Granted, there are some bits of real coverage listed on that page, but they're all for books that have inherent interest. If you were Wilt Chamberlain's highschool basketball coach, or if you got Oliver North to write a foreword for your memoir about being prosecuted for committing atrocities in Vietnam, you can get the media's attention. The test is whether your personal marketing representative can draw their attention to less obvious properties.
I am glad you are involved in these posts and actually the page on our publishing services page is a result of feedback from Victoria and some of her friends. It is important to remember that we offer different types of contracts and it is better explained in a thorough FAQ, verses general statements, that is why we provide it.
That's okay. I can nail you on the contents of your site as it stands.
We are set up as a traditional publisher for retail distribution,
You're a 95% vanity operation.
our product is warehoused and sold traditionally and we have agreements with Barnes & Noble, Borders, Hastings, Family Christian Stores, Mardel Christian Stores, Berean, and all of the other major retailers.

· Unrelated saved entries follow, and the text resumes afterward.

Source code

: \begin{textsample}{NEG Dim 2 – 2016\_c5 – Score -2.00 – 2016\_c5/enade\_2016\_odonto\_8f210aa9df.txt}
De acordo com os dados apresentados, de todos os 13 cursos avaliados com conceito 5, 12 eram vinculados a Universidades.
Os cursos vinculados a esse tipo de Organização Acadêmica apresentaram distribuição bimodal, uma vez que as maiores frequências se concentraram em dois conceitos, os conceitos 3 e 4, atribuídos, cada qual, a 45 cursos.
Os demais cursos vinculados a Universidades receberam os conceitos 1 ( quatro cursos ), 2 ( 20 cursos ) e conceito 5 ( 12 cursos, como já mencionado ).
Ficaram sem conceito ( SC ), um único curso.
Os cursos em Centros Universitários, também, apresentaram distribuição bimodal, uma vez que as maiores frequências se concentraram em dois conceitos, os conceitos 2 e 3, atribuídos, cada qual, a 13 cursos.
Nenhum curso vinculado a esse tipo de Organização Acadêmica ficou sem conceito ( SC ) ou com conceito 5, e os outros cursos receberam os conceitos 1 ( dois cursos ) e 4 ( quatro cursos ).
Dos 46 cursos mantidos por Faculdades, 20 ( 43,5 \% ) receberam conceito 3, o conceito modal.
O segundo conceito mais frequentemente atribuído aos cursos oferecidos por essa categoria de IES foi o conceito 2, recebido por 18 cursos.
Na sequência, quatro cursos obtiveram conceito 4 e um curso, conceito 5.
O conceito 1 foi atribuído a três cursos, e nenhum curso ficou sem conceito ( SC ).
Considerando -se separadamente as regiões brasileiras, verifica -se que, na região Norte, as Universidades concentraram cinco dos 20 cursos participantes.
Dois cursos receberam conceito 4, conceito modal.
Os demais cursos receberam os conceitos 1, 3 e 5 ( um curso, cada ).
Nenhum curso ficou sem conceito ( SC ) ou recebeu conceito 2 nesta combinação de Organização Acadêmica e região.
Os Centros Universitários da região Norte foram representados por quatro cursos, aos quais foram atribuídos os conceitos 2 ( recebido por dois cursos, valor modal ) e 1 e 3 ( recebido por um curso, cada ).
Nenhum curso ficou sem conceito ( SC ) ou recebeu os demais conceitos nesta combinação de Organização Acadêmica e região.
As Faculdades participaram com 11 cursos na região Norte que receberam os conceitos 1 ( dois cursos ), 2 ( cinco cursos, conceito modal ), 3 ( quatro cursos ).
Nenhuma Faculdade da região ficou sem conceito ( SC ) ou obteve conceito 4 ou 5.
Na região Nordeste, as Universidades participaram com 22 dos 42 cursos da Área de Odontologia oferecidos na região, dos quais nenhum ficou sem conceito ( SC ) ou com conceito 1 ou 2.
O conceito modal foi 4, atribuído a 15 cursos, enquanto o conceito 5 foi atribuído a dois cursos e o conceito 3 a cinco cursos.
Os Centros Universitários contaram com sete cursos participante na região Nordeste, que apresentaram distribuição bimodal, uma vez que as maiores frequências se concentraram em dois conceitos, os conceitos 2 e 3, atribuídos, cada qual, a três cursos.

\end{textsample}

They'll take an occasional title from you when they feel like it. The rest of your books sell through Ingram.
All Tate Publishing product is 100% returnable and all expenses are paid by Tate Publishing.
As noted earlier, that's not difficult when most of your books will never be seen in brick-and-mortar bookstores that aren't within easy driving distance of the author's home.
We have great relationships with distributors, wholesalers and retailers that far exceed any POD or vanity press.
That's practically the definition of setting the bar low.
Enough for now. Maybe I'll finish up later.